IRS Can Now Seize Your Tax Refund To Pay a Relative's Debt
Hugh Pickens DOT Com (2995471) writes "Just in time for the April 15 IRS filing deadline comes news from the Washington Post that hundreds of thousands of taxpayers expecting refunds are instead getting letters informing them of tax debts they never knew about: often a debt incurred by their parents. The government is confiscating their checks, sometimes over debts 20—30 years old. For example, when Mary Grice was 4 (in 1960), her father died ... 'Until the kids turned 18, her mother received survivor benefits from Social Security ... Now, Social Security claims it overpaid someone in the Grice family in 1977. ... Four years after Sadie Grice died, the government is coming after her daughter. ... "It was a shock," says Grice, 58. "What incenses me is the way they went about this. They gave me no notice, they can't prove that I received any overpayment, and they use intimidation tactics, threatening to report this to the credit bureaus."'
The Treasury Department has intercepted ... $75 million from debts delinquent for more than 10 years according to the department's debt management service. 'The aggressive effort to collect old debts started three years ago — the result of a single sentence tucked into the farm bill lifting the 10-year statute of limitations on old debts to Uncle Sam.'"
The IRS has already stopped collecting these old debts, but let's not let that get in the way of a good political rant..
http://www.forbes.com/sites/ro...
They cancelled this policy almost immediately after it was brought to light.
FYI, they've cancelled the policy and are encouraging people targeted by it to contact them for a refund.
Do you have any teeth left at all after your knee impacted your chin?
I don't get it?
He had a knee-jerk reaction. GP implies it was so severe that his knee made it all the way to his chin and knocked out some teeth.
I just checked Wikipedia, according to which Bush vetoed the linked "Food, Conservation, and Energy Act of 2008" on May 21, 2008, and had the veto overridden the same day, by a Congress run by Nancy Pelosi and whoever was Senate leader then. (checking... oh, Harry Reid). While I am anxious to find out which Republicans did vote for that bill, it looks like Bush didn't.
If that's the wrong bill I'd like to know about it, since they seem to be linking to it in every story I see on this issue.
(currently testing something about signatures here)
Yeah, those darned conspiracy theorists, all crazy and stuff - complaining about a policy that was stupid and evil.
But now that it hit the news and EVERYONE said it was stupid and evil, the government has stopped doing the stupid, evil thing.
So those people are now wrong and crazy.
Until the government starts doing it again.
Yes, but at least you could forgo it and deny inheriting it. In this case, you inherit your relatives' debt without a chance to avoid this.
We used to have a Bill of Rights. Now, with the rights gone, all we have left is the bill.
Actually, no. The debts of the deceased are paid out of the estate. The heirs are paid out of the remainder of the estate. The heirs do not inherit the debt. If the estate is not sufficient to satisfy the debt, the heirs may receive nothing, but they never inherit any debt.

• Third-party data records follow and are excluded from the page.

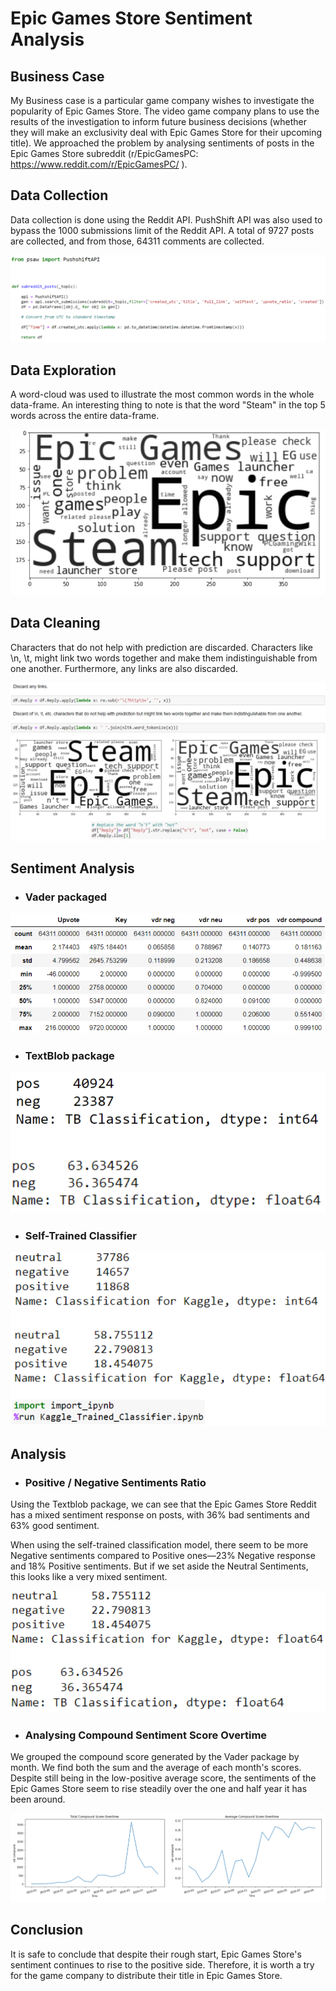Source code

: # Epic Games Store Sentiment Analysis

## Business Case
My Business case is a particular game company wishes to investigate the popularity of Epic Games Store. The video game company plans to use the results of the investigation to inform future business decisions (whether they will make an exclusivity deal with Epic Games Store for their upcoming title). We approached the problem by analysing sentiments of posts in the Epic Games Store subreddit (r/EpicGamesPC: https://www.reddit.com/r/EpicGamesPC/ ).

## Data Collection
Data collection is done using the Reddit API. PushShift API was also used to bypass the 1000 submissions limit of the Reddit API. A total of 9727 posts are collected, and from those, 64311 comments are collected.

<img src="https://github.com/Sakyawira/Sentiment-Analysis/blob/master/images/apiCalls.PNG?raw=true"/>

## Data Exploration
A word-cloud was used to illustrate the most common words in the whole data-frame. An interesting thing to note is that the word "Steam" in the top 5 words across the entire data-frame.

<img src="https://github.com/Sakyawira/Sentiment-Analysis/blob/master/images/exploration.PNG?raw=true"/>

## Data Cleaning
Characters that do not help with prediction are discarded. Characters like \n, \t, might link two words together and make them indistinguishable from one another. Furthermore, any links are also discarded.

<img src="https://github.com/Sakyawira/Sentiment-Analysis/blob/master/images/cleaning.PNG?raw=true"/>
<img src="https://github.com/Sakyawira/Sentiment-Analysis/blob/master/images/cleaning2.PNG?raw=true"/>

## Sentiment Analysis

- ### __Vader packaged__

<img src="https://github.com/Sakyawira/Sentiment-Analysis/blob/master/images/vader.PNG?raw=true"/>

- ### __TextBlob package__

<img src="https://github.com/Sakyawira/Sentiment-Analysis/blob/master/images/textblob.PNG?raw=true"/>

- ### __Self-Trained Classifier__

<img src="https://github.com/Sakyawira/Sentiment-Analysis/blob/master/images/selftrained.PNG?raw=true"/>

## Analysis
- ### __Positive / Negative Sentiments Ratio__
Using the Textblob package, we can see that the Epic Games Store Reddit has a mixed sentiment response on posts, with 36% bad sentiments and 63% good sentiment.

When using the self-trained classification model, there seem to be more Negative sentiments compared to Positive ones—23% Negative response and 18% Positive sentiments. But if we set aside the Neutral Sentiments, this looks like a very mixed sentiment.

<img src="https://github.com/Sakyawira/Sentiment-Analysis/blob/master/images/selftrainedvsblob.PNG?raw=true"/>

- ### Analysing Compound Sentiment Score Overtime
We grouped the compound score generated by the Vader package by month. We find both the sum and the average of each month's scores. Despite still being in the low-positive average score, the sentiments of the Epic Games Store seem to rise steadily over the one and half year it has been around.

<img src="https://github.com/Sakyawira/Sentiment-Analysis/blob/master/images/vdrOverTime.PNG?raw=true"/>

## Conclusion
It is safe to conclude that despite their rough start, Epic Games Store's sentiment continues to rise to the positive side. Therefore, it is worth a try for the game company to distribute their title in Epic Games Store.
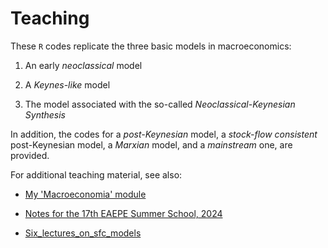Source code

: # Teaching

These `R` codes replicate the three basic models in macroeconomics:

1. An early *neoclassical* model
  
1. A *Keynes-like* model
  
1. The model associated with the so-called *Neoclassical-Keynesian Synthesis*

In addition, the codes for a *post-Keynesian* model, a *stock-flow consistent* post-Keynesian model, a *Marxian* model, and a *mainstream* one, are provided.

For additional teaching material, see also:

- [My 'Macroeconomia' module](https://github.com/marcoverpas/Macroeconomia)

- [Notes for the 17th EAEPE Summer School, 2024](https://github.com/marcoverpas/EAEPE_summer_school_2024)

- [Six_lectures_on_sfc_models](https://github.com/marcoverpas/Six_lectures_on_sfc_models)

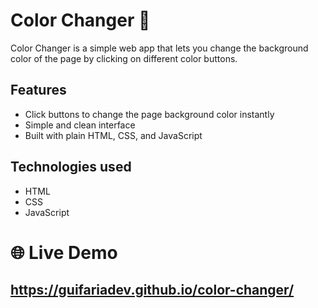 # Color Changer 🎨

Color Changer is a simple web app that lets you change the background color of the page by clicking on different color buttons.

## Features

- Click buttons to change the page background color instantly
- Simple and clean interface
- Built with plain HTML, CSS, and JavaScript

## Technologies used

- HTML
- CSS
- JavaScript

# 🌐 Live Demo
https://guifariadev.github.io/color-changer/
---
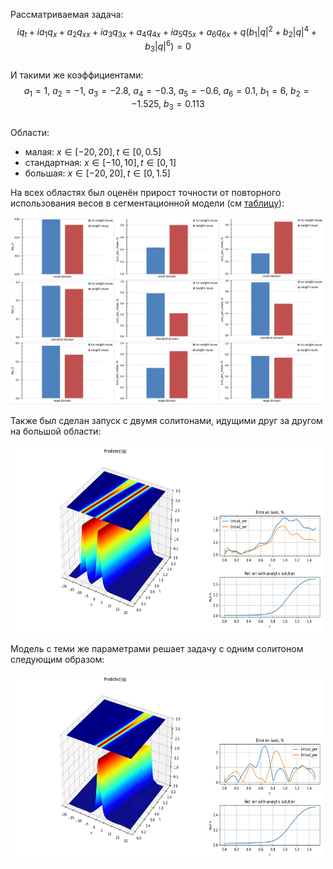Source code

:Рассматриваемая задача:  
$$iq_t + ia_1q_x + a_2q_{xx} + ia_3q_{3x} + a_4q_{4x} + ia_5q_{5x} + a_6q_{6x} + q(b_1|q|^2 +b_2|q|^4 + b_3|q|^6)=0$$  
И такими же коэффициентами:  
$$a_1 = 1,\ a_2 = -1,\ a_3 = -2.8,\ a_4 = -0.3,\ a_5 = -0.6,\ a_6 = 0.1,\ b_1 = 6,\ b_2 = -1.525,\ b_3 = 0.113$$  
Области:  
* малая: $x\in[-20,20], t\in[0,0.5]$
* стандартная: $x\in[-10,10], t\in[0,1]$
* большая: $x\in[-20,20], t\in[0,1.5]$

На всех областях был оценён прирост точности от повторного использования весов в сегментационной модели (см [таблицу](https://github.com/mikhakuv/PINNs/blob/main/statistics/Seg_PINN.xlsx)):  

<img src="https://github.com/mikhakuv/PINNs/blob/main/pictures/exp62_charts_1.png" width="500" height="300">  

Также был сделан запуск с двумя солитонами, идущими друг за другом на большой области:  

<img src="https://github.com/mikhakuv/PINNs/blob/main/pictures/exp62_charts_2.png" width="500" height="300">  

Модель с теми же параметрами решает задачу с одним солитоном следующим образом:  

<img src="https://github.com/mikhakuv/PINNs/blob/main/pictures/exp62_charts_3.png" width="500" height="300">  
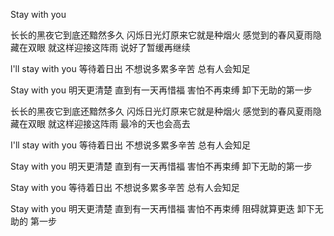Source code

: Stay with you




长长的黑夜它到底还黯然多久
闪烁日光灯原来它就是种烟火
感觉到的春风夏雨隐藏在双眼
就这样迎接这阵雨
说好了暂缓再继续

l'll stay with you 等待着日出
不想说多累多辛苦
总有人会知足

Stay with you 明天更清楚
直到有一天再惜福 害怕不再束缚
卸下无助的第一步

长长的黑夜它到底还黯然多久
闪烁日光灯原来它就是种烟火
感觉到的春风夏雨隐藏在双眼
就这样迎接这阵雨
最冷的天也会高去

I'll stay with you 等待着日出
不想说多累多辛苦
总有人会知足

Stay with you  明天更清楚
直到有一天再惜福 害怕不再束缚
卸下无助的第一步

Stay with you 等待着日出
不想说多累多辛苦
总有人会知足

Stay with you 明天更清楚
直到有一天再惜福 害怕不再束缚
阻碍就算更迭
卸下无助的 第一步
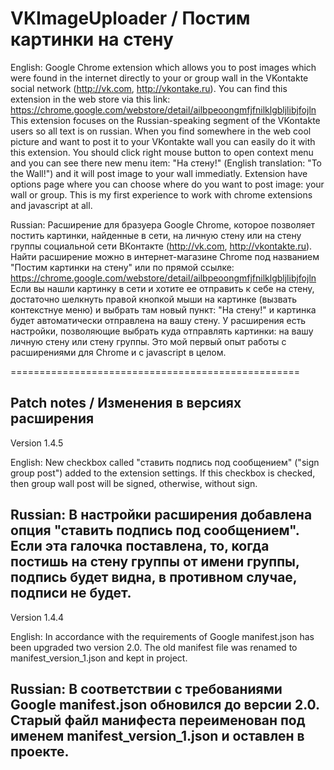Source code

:VKImageUploader / Постим картинки на стену
==================================================

English:
Google Chrome extension which allows you to post images which were found in the internet directly to your or group wall in the VKontakte social network (http://vk.com, http://vkontake.ru).
You can find this extension in the web store via this link: https://chrome.google.com/webstore/detail/ailbpeoongmfjfnilklgbljlibjfojln
This extension focuses on the Russian-speaking segment of the VKontakte users so all text is on russian.
When you find somewhere in the web cool picture and want to post it to your VKontakte wall you can easily do it with this extension. You should click right mouse button to open context menu and you can see there new menu item: "На стену!" (English translation: "To the Wall!") and it will post image to your wall immediatly. Extension have options page where you can choose where do you want to post image: your wall or group.
This is my first experience to work with chrome extensions and javascript at all.

Russian:
Расширение для бразуера Google Chrome, которое позволяет постить картинки, найденные в сети, на личную стену или на стену группы социальной сети ВКонтакте (http://vk.com, http://vkontakte.ru).
Найти расширение можно в интернет-магазине Chrome под названием "Постим картинки на стену" или по прямой ссылке: https://chrome.google.com/webstore/detail/ailbpeoongmfjfnilklgbljlibjfojln
Если вы нашли картинку в сети и хотите ее отправить к себе на стену, достаточно шелкнуть правой кнопкой мыши на картинке (вызвать контекстнуе меню) и выбрать там новый пункт: "На стену!" и картинка будет автоматически отправлена на вашу стену. У расширения есть настройки, позволяющие выбрать куда отправлять картинки: на вашу личную стену или стену группы.
Это мой первый опыт работы с расширениями для Chrome и с javascript в целом.

==================================================

Patch notes / Изменения в версиях расширения
--------------------------------------------------
Version 1.4.5

English:
New checkbox called "ставить подпись под сообщением" ("sign group post") added to the extension settings. If this checkbox is checked, then group wall post will be signed, otherwise, without sign.

Russian:
В настройки расширения добавлена опция "ставить подпись под сообщением". Если эта галочка поставлена, то, когда постишь на стену группы от имени группы, подпись будет видна, в противном случае, подписи не будет.
--------------------------------------------------
Version 1.4.4

English:
In accordance with the requirements of Google manifest.json has been upgraded two version 2.0. The old manifest file was renamed to manifest_version_1.json and kept in project.

Russian:
В соответствии с требованиями Google manifest.json обновился до версии 2.0. Старый файл манифеста переименован под именем manifest_version_1.json и оставлен в проекте.
--------------------------------------------------

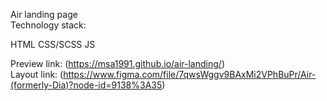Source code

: Air landing page<br>
Technology stack:

HTML
CSS/SCSS
JS

Preview link: (https://msa1991.github.io/air-landing/)<br/>
Layout link: (https://www.figma.com/file/7qwsWggv9BAxMi2VPhBuPr/Air-(formerly-Dia)?node-id=9138%3A35)
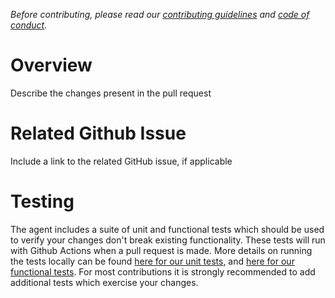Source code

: _Before contributing, please read our [contributing guidelines](./CONTRIBUTING.md) and [code of conduct](https://github.com/newrelic/.github/blob/master/CODE_OF_CONDUCT.md)._

# Overview
Describe the changes present in the pull request

# Related Github Issue
Include a link to the related GitHub issue, if applicable

# Testing
The agent includes a suite of unit and functional tests which should be used to
verify your changes don't break existing functionality. These tests will run with 
Github Actions when a pull request is made. More details on running the tests locally can be found 
[here for our unit tests](https://github.com/newrelic/newrelic-ruby-agent/blob/main/test/README.md), 
and [here for our functional tests](https://github.com/newrelic/newrelic-ruby-agent/blob/main/test/multiverse/README.md).
For most contributions it is strongly recommended to add additional tests which
exercise your changes. 
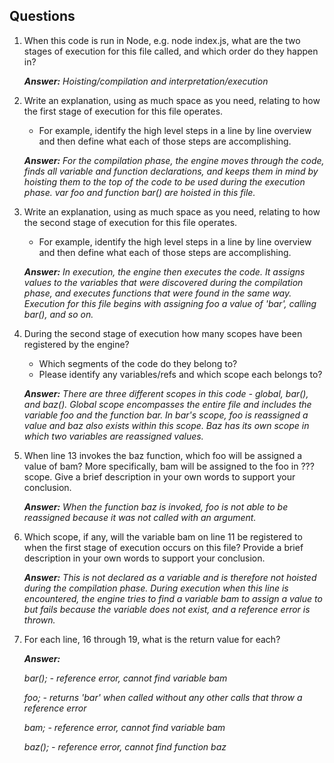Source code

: ## Questions

1. When this code is run in Node, e.g. node index.js, what are the two stages of execution for this file called, and which order do they happen in?

    ***Answer:*** *Hoisting/compilation and interpretation/execution*

2. Write an explanation, using as much space as you need, relating to how the first stage of execution for this file operates.

    - For example, identify the high level steps in a line by line overview and then define what each of those steps are accomplishing.

    ***Answer:*** *For the compilation phase, the engine moves through the code, finds all variable and function declarations, and keeps them in mind by hoisting them to the top of the code to be used during the execution phase. var foo and function bar() are hoisted in this file.*

3. Write an explanation, using as much space as you need, relating to how the second stage of execution for this file operates.

    - For example, identify the high level steps in a line by line overview and then define what each of those steps are accomplishing.

    ***Answer:*** *In execution, the engine then executes the code. It assigns values to the variables that were discovered during the compilation phase, and executes functions that were found in the same way. Execution for this file begins with assigning foo a value of 'bar', calling bar(), and so on.* 

4. During the second stage of execution how many scopes have been registered by the engine?

    - Which segments of the code do they belong to?
    - Please identify any variables/refs and which scope each belongs to?

    ***Answer:*** *There are three different scopes in this code - global, bar(), and baz(). Global scope encompasses the entire file and includes the variable foo and the function bar. In bar's scope, foo is reassigned a value and baz also exists within this scope. Baz has its own scope in which two variables are reassigned values.*

5. When line 13 invokes the baz function, which foo will be assigned a value of bam? More specifically, bam will be assigned to the foo in ??? scope. Give a brief description in your own words to support your conclusion.

    ***Answer:*** *When the function baz is invoked, foo is not able to be reassigned because it was not called with an argument.*

6. Which scope, if any, will the variable bam on line 11 be registered to when the first stage of execution occurs on this file? Provide a brief description in your own words to support your conclusion.

    ***Answer:*** *This is not declared as a variable and is therefore not hoisted during the compilation phase. During execution when this line is encountered, the engine tries to find a variable bam to assign a value to but fails because the variable does not exist, and a reference error is thrown.*

7. For each line, 16 through 19, what is the return value for each?

    ***Answer:***

    *bar(); - reference error, cannot find variable bam*


    *foo; - returns 'bar' when called without any other calls that throw a reference error*


    *bam; - reference error, cannot find variable bam*


    *baz(); - reference error, cannot find function baz*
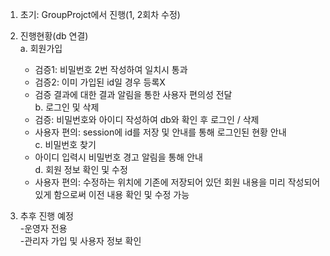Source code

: 1. 초기: GroupProjct에서 진행(1, 2회차 수정)<br>
2. 진행현황(db 연결)<br>
   a. 회원가입<br>
     - 검증1: 비밀번호 2번 작성하여 일치시 통과<br>
     - 검증2: 이미 가입된 id일 경우 등록X<br>
     - 검증 결과에 대한 결과 알림을 통한 사용자 편의성 전달<br>
    b. 로그인 및 삭제<br>
     - 검증: 비밀번호와 아이디 작성하여 db와 확인 후 로그인 / 삭제<br>
     - 사용자 편의: session에 id를 저장 및 안내를 통해 로그인된 현황 안내 <br>
    c. 비밀번호 찾기<br>
     - 아이디 입력시 비밀번호 경고 알림을 통해 안내<br>
    d. 회원 정보 확인 및 수정<br>
     - 사용자 편의: 수정하는 위치에 기존에 저장되어 있던 회원 내용을 미리 작성되어 있게 함으로써 이전 내용 확인 및 수정 가능<br>

3. 추후 진행 예정<br>
     -운영자 전용<br>
       -관리자 가입 및 사용자 정보 확인
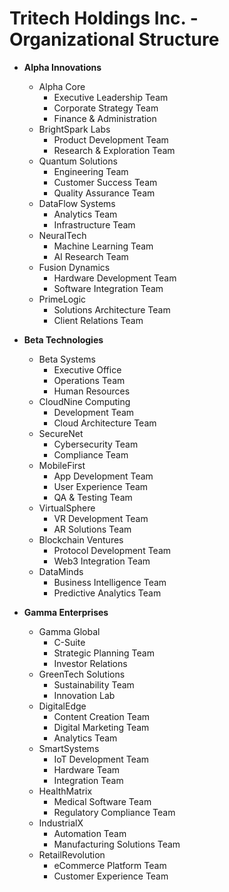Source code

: # Tritech Holdings Inc. - Organizational Structure

* **Alpha Innovations**
  * Alpha Core
    * Executive Leadership Team
    * Corporate Strategy Team
    * Finance & Administration
  * BrightSpark Labs
    * Product Development Team
    * Research & Exploration Team
  * Quantum Solutions
    * Engineering Team
    * Customer Success Team
    * Quality Assurance Team
  * DataFlow Systems
    * Analytics Team
    * Infrastructure Team
  * NeuralTech
    * Machine Learning Team
    * AI Research Team
  * Fusion Dynamics
    * Hardware Development Team
    * Software Integration Team
  * PrimeLogic
    * Solutions Architecture Team
    * Client Relations Team

* **Beta Technologies**
  * Beta Systems
    * Executive Office
    * Operations Team
    * Human Resources
  * CloudNine Computing
    * Development Team
    * Cloud Architecture Team
  * SecureNet
    * Cybersecurity Team
    * Compliance Team
  * MobileFirst
    * App Development Team
    * User Experience Team
    * QA & Testing Team
  * VirtualSphere
    * VR Development Team
    * AR Solutions Team
  * Blockchain Ventures
    * Protocol Development Team
    * Web3 Integration Team
  * DataMinds
    * Business Intelligence Team
    * Predictive Analytics Team

* **Gamma Enterprises**
  * Gamma Global
    * C-Suite
    * Strategic Planning Team
    * Investor Relations
  * GreenTech Solutions
    * Sustainability Team
    * Innovation Lab
  * DigitalEdge
    * Content Creation Team
    * Digital Marketing Team
    * Analytics Team
  * SmartSystems
    * IoT Development Team
    * Hardware Team
    * Integration Team
  * HealthMatrix
    * Medical Software Team
    * Regulatory Compliance Team
  * IndustrialX
    * Automation Team
    * Manufacturing Solutions Team
  * RetailRevolution
    * eCommerce Platform Team
    * Customer Experience Team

No. The heirs are not responsible for the debts of the estate. The debts are paid by the executor out of the assets of the estate. The heirs are paid out of what remains of the estate. If the debts exceed the assets, the heirs receive nothing, but they do not assume any part of the debt.
the offending language in Sec. 14219 of the farm bill seems to first appear in H.R. 6124, Food, Conservation, and Energy Act of 2008 which was sponsored by Rep. Collin C. Peterson, D-Minn.